BEGIN STUDY MATERIAL
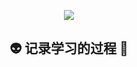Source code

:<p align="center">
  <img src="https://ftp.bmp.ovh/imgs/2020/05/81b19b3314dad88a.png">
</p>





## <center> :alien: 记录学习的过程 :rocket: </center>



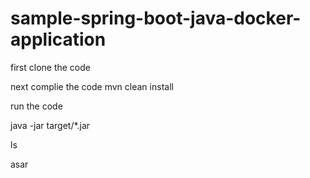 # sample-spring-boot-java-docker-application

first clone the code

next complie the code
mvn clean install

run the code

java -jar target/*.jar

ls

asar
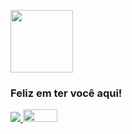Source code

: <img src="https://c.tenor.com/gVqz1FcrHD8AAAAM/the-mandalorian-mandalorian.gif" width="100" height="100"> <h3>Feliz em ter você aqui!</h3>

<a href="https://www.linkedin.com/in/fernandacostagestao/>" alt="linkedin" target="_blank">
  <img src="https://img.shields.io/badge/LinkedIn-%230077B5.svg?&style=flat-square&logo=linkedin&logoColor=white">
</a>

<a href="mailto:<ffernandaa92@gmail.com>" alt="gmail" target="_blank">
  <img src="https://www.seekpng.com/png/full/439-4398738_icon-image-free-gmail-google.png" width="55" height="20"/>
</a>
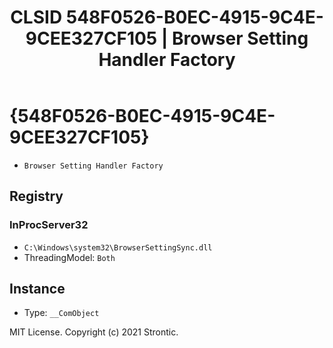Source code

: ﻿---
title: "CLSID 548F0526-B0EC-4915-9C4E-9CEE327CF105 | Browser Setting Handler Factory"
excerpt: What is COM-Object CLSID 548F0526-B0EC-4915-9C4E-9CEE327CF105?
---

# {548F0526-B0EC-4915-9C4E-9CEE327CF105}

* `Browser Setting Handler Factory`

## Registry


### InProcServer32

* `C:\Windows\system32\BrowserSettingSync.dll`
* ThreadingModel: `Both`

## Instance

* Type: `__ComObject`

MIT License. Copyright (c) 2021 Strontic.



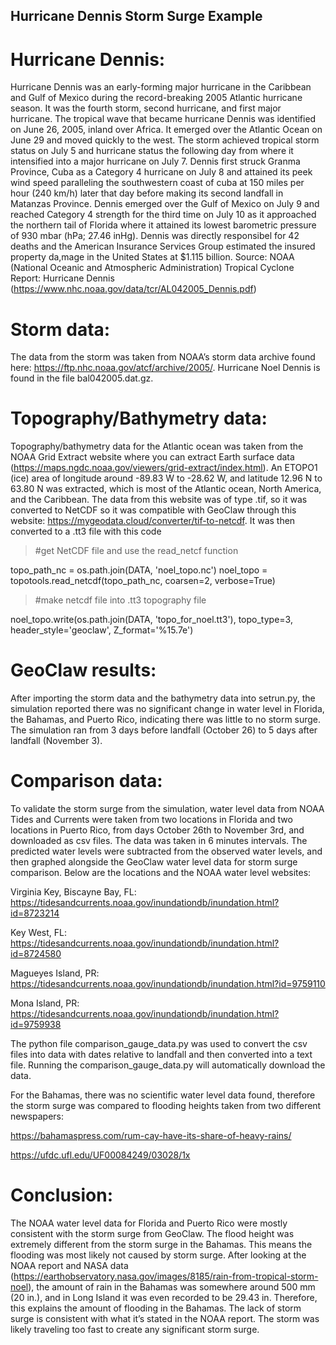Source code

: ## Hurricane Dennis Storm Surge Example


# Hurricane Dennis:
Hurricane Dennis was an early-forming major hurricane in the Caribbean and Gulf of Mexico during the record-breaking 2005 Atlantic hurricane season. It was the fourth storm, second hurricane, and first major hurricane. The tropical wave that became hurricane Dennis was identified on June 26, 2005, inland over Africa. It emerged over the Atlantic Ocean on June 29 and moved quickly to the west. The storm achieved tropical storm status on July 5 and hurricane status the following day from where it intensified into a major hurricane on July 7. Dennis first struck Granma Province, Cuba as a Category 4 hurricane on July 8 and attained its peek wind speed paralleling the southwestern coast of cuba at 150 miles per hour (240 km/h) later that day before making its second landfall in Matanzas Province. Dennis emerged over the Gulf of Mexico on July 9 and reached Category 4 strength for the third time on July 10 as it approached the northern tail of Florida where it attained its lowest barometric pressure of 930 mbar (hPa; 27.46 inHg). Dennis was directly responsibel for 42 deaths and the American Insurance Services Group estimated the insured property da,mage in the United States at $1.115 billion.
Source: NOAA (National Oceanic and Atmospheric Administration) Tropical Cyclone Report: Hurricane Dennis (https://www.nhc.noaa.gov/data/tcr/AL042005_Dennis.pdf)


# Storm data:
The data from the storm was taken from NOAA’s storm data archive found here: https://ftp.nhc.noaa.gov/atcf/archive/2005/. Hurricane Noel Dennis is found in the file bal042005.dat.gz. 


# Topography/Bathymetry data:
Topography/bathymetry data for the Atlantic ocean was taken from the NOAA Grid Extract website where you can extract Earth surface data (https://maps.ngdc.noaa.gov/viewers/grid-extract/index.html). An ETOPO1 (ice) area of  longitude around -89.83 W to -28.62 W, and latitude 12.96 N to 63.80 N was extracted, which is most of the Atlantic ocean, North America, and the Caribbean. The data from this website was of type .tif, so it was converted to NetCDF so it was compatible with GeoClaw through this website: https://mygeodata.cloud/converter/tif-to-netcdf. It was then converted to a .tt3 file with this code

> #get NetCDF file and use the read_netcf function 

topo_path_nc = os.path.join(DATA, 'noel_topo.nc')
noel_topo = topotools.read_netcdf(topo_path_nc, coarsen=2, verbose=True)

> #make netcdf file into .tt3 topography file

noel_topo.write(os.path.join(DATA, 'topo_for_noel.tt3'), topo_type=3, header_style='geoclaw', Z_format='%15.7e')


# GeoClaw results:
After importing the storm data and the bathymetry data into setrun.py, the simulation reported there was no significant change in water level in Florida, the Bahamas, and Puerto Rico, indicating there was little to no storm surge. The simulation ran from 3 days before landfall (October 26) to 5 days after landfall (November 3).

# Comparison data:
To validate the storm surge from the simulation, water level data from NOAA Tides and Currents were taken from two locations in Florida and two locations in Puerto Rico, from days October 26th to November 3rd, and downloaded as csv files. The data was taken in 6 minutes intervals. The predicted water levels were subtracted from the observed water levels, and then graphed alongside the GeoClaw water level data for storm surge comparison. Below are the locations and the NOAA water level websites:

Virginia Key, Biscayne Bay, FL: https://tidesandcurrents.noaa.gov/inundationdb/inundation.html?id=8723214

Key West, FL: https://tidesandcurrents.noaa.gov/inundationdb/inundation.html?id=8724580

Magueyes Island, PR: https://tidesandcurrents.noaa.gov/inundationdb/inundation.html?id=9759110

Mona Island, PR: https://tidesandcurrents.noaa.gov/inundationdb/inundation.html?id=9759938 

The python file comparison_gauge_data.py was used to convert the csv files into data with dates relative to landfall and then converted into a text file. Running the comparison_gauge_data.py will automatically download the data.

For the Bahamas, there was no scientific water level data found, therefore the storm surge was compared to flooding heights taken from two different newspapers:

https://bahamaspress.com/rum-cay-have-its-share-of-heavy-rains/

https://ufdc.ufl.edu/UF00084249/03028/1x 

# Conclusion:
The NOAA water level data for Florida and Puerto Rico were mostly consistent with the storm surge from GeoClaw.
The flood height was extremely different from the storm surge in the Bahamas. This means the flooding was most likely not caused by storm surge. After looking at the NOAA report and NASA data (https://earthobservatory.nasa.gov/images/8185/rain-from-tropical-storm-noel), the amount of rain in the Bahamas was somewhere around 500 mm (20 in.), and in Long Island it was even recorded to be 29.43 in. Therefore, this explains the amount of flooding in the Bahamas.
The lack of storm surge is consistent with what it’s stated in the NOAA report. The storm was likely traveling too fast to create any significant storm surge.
END STUDY MATERIAL
BEGIN STUDY MATERIAL
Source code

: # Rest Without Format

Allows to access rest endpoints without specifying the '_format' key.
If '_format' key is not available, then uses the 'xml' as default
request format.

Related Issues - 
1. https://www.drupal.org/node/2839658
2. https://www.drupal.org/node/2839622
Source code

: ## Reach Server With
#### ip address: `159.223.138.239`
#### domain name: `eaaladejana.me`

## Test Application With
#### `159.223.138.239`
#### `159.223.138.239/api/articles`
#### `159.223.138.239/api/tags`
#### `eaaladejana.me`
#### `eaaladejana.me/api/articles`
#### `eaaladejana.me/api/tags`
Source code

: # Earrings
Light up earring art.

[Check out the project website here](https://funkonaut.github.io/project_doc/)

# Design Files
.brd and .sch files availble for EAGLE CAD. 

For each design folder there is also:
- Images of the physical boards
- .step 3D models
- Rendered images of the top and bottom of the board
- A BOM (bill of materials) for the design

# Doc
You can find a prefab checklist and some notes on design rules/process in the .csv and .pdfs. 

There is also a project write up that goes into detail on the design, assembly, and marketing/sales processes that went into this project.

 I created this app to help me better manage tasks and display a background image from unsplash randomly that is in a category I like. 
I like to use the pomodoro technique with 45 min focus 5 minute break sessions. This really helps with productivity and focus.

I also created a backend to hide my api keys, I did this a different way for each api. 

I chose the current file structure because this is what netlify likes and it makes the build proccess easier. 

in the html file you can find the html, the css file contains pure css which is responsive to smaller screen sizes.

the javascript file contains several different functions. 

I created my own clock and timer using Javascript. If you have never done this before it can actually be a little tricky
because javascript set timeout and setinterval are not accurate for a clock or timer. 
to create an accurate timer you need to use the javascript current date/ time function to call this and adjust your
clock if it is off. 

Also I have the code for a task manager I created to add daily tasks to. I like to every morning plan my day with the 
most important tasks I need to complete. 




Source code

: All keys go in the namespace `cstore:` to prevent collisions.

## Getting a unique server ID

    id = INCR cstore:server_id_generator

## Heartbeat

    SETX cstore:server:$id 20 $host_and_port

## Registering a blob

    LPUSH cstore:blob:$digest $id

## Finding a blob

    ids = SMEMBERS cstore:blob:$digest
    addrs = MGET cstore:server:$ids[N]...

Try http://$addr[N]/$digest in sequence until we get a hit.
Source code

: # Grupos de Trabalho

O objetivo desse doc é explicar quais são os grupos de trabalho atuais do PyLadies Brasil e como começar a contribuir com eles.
END STUDY MATERIAL
The lines above that hold the word "found" are the ones to copy.

▶ _TASK OUTPUT_
The data from the storm was taken from NOAA’s storm data archive found here: https://ftp.nhc.noaa.gov/atcf/archive/2005/. Hurricane Noel Dennis is found in the file bal042005.dat.gz. 
For the Bahamas, there was no scientific water level data found, therefore the storm surge was compared to flooding heights taken from two different newspapers:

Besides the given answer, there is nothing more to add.